▶ [Aim of the task]:
Set down the lines that begin at the top of the records and end with the line containing "## Configuration", and drop every picture.

▶ [Data to examine]:
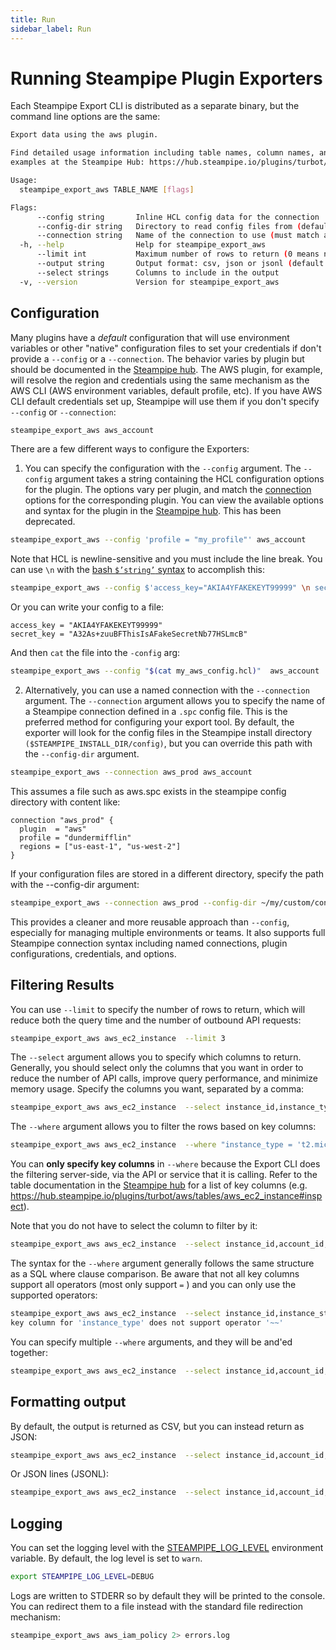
 ```yaml
---
title: Run
sidebar_label: Run
---
```



# Running Steampipe Plugin Exporters

Each Steampipe Export CLI is distributed as a separate binary, but the command line options are the same:

```bash
Export data using the aws plugin.

Find detailed usage information including table names, column names, and
examples at the Steampipe Hub: https://hub.steampipe.io/plugins/turbot/aws

Usage:
  steampipe_export_aws TABLE_NAME [flags]

Flags:
      --config string       Inline HCL config data for the connection  (deprecated - use --connection instead)
      --config-dir string   Directory to read config files from (defaults to $STEAMPIPE_INSTALL_DIR/config)
      --connection string   Name of the connection to use (must match a connection defined in the config file)
  -h, --help                Help for steampipe_export_aws
      --limit int           Maximum number of rows to return (0 means no limit)
      --output string       Output format: csv, json or jsonl (default "csv")
      --select strings      Columns to include in the output
  -v, --version             Version for steampipe_export_aws

```

## Configuration

Many plugins have a *default* configuration that will use environment variables or other "native" configuration files to set your credentials if don't provide a `--config` or a `--connection`.  The behavior varies by plugin but should be documented in the [Steampipe hub](https://hub.steampipe.io/plugins).  The AWS plugin, for example, will resolve the region and credentials using the same mechanism as the AWS CLI (AWS environment variables, default profile, etc).  If you have AWS CLI default credentials set up, Steampipe will use them if you don't specify `--config` or `--connection`:

```bash
steampipe_export_aws aws_account
```

There are a few different ways to configure the Exporters:

  1. You can specify the configuration with the `--config` argument. The `--config` argument takes a string containing the HCL configuration options for the plugin.  The options vary per plugin, and match the [connection](https://steampipe.io/docs/managing/connections) options for the corresponding plugin.  You can view the available options and syntax for the plugin in the [Steampipe hub](https://hub.steampipe.io/plugins). This has been deprecated.

  ```bash
  steampipe_export_aws --config 'profile = "my_profile"' aws_account
  ```

  Note that HCL is newline-sensitive and you must include the line break.  You can use `\n` with the [bash `$’string’` syntax](https://www.gnu.org/software/bash/manual/html_node/ANSI_002dC-Quoting.html#ANSI_002dC-Quoting) to accomplish this:
  ```bash
  steampipe_export_aws --config $'access_key="AKIA4YFAKEKEYT99999" \n secret_key="A32As+zuuBFThisIsAFakeSecretNb77HSLmcB"' aws_account

  ```

  Or you can write your config to a file:
  ```hcl
  access_key = "AKIA4YFAKEKEYT99999"
  secret_key = "A32As+zuuBFThisIsAFakeSecretNb77HSLmcB"
  ```
  And then `cat` the file into the `-config` arg:
  ```bash
  steampipe_export_aws --config "$(cat my_aws_config.hcl)"  aws_account
  ```

  2. Alternatively, you can use a named connection with the `--connection` argument. The `--connection` argument allows you to specify the name of a Steampipe connection     defined in a `.spc` config file. This is the preferred method for configuring your export tool. By default, the exporter will look for the config files in the Steampipe install directory `($STEAMPIPE_INSTALL_DIR/config)`, but you can override this path with the `--config-dir` argument.

  ```bash
  steampipe_export_aws --connection aws_prod aws_account
  ```
  This assumes a file such as aws.spc exists in the steampipe config directory with content like:
  ```hcl
  connection "aws_prod" {
    plugin  = "aws"
    profile = "dundermifflin"
    regions = ["us-east-1", "us-west-2"]
  }
  ```

  If your configuration files are stored in a different directory, specify the path with the --config-dir argument:
  ```bash
  steampipe_export_aws --connection aws_prod --config-dir ~/my/custom/config aws_account
  ```

  This provides a cleaner and more reusable approach than `--config`, especially for managing multiple environments or teams. It also supports full Steampipe connection syntax including named connections, plugin configurations, credentials, and options.

## Filtering Results

You can use `--limit` to specify the number of rows to return, which will reduce both the query time and the number of outbound API requests:
```bash
steampipe_export_aws aws_ec2_instance  --limit 3
```

The `--select` argument allows you to specify which columns to return.  Generally, you should select only the columns that you want in order to reduce the number of API calls, improve query performance, and minimize memory usage.  Specify the columns you want, separated by a comma:

```bash
steampipe_export_aws aws_ec2_instance  --select instance_id,instance_type,account_id,region
```

The `--where` argument allows you to filter the rows based on key columns: 

```bash
steampipe_export_aws aws_ec2_instance  --where "instance_type = 't2.micro'"
```

You can **only specify key columns** in `--where` because the Export CLI does the filtering server-side, via the API or service that it is calling. Refer to the table documentation in the [Steampipe hub](https://hub.steampipe.io/plugins) for a list of key columns (e.g. https://hub.steampipe.io/plugins/turbot/aws/tables/aws_ec2_instance#inspect).  

Note that you do not have to select the column to filter by it:
```bash
steampipe_export_aws aws_ec2_instance  --select instance_id,account_id,region,_ctx --where "instance_type = 't2.micro'"
```

The syntax for the `--where` argument generally follows the same structure as a SQL where clause comparison. Be aware that not all key columns support all operators (most only support `=` ) and you can only use the supported operators:
```bash
steampipe_export_aws aws_ec2_instance  --select instance_id,instance_state,account_id,region --where "instance_type like 't2.%'"
key column for 'instance_type' does not support operator '~~'
```

You can specify multiple `--where` arguments, and they will be and'ed together:
```bash
steampipe_export_aws aws_ec2_instance  --select instance_id,account_id,region,_ctx --where "instance_type = 't2.micro'" --where "instance_state = 'stopped'"
```



## Formatting output

By default, the output is returned as CSV, but you can instead return as JSON:
```bash
steampipe_export_aws aws_ec2_instance  --select instance_id,account_id,region --output json
```

Or JSON lines (JSONL):
```bash
steampipe_export_aws aws_ec2_instance  --select instance_id,account_id,region --output jsonl  
```


## Logging
You can set the logging level with the [STEAMPIPE_LOG_LEVEL](/docs/reference/env-vars/steampipe_log) environment variable.  By default, the log level is set to `warn`.

```bash
export STEAMPIPE_LOG_LEVEL=DEBUG
```

Logs are written to STDERR so by default they will be printed to the console.  You can redirect them to a file instead with the standard file redirection mechanism:

```bash
steampipe_export_aws aws_iam_policy 2> errors.log
```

▶ [Response area]:
 ```yaml
---
title: Run
sidebar_label: Run
---
```



# Running Steampipe Plugin Exporters

Each Steampipe Export CLI is distributed as a separate binary, but the command line options are the same:

```bash
Export data using the aws plugin.

Find detailed usage information including table names, column names, and
examples at the Steampipe Hub: https://hub.steampipe.io/plugins/turbot/aws

Usage:
  steampipe_export_aws TABLE_NAME [flags]

Flags:
      --config string       Inline HCL config data for the connection  (deprecated - use --connection instead)
      --config-dir string   Directory to read config files from (defaults to $STEAMPIPE_INSTALL_DIR/config)
      --connection string   Name of the connection to use (must match a connection defined in the config file)
  -h, --help                Help for steampipe_export_aws
      --limit int           Maximum number of rows to return (0 means no limit)
      --output string       Output format: csv, json or jsonl (default "csv")
      --select strings      Columns to include in the output
  -v, --version             Version for steampipe_export_aws

```

## Configuration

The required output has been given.